[Opening Records provided section]
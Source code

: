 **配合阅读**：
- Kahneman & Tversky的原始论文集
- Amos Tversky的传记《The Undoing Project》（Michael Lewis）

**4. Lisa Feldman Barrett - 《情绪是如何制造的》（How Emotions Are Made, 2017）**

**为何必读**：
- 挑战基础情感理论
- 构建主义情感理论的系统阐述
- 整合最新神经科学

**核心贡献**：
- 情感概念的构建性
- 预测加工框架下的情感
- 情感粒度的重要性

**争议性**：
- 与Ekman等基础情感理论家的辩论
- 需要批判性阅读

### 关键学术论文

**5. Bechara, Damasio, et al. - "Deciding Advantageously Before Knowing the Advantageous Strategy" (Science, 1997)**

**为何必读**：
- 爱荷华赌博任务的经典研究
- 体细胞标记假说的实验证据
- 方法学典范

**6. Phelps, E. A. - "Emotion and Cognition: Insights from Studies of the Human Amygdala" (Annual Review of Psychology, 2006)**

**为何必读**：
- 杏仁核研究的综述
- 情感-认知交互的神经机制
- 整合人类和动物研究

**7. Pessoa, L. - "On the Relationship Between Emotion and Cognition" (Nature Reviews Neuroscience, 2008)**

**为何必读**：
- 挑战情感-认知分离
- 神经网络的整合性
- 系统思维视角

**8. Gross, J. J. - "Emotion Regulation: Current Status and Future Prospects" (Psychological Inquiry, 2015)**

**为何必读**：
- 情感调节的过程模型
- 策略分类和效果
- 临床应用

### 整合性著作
[Closing Records provided section]
The required result is an exact repeat of the records above from the line containing "- 整合人类和动物研究" to their final line.

Task solution:
- 整合人类和动物研究

**7. Pessoa, L. - "On the Relationship Between Emotion and Cognition" (Nature Reviews Neuroscience, 2008)**

**为何必读**：
- 挑战情感-认知分离
- 神经网络的整合性
- 系统思维视角

**8. Gross, J. J. - "Emotion Regulation: Current Status and Future Prospects" (Psychological Inquiry, 2015)**

**为何必读**：
- 情感调节的过程模型
- 策略分类和效果
- 临床应用

### 整合性著作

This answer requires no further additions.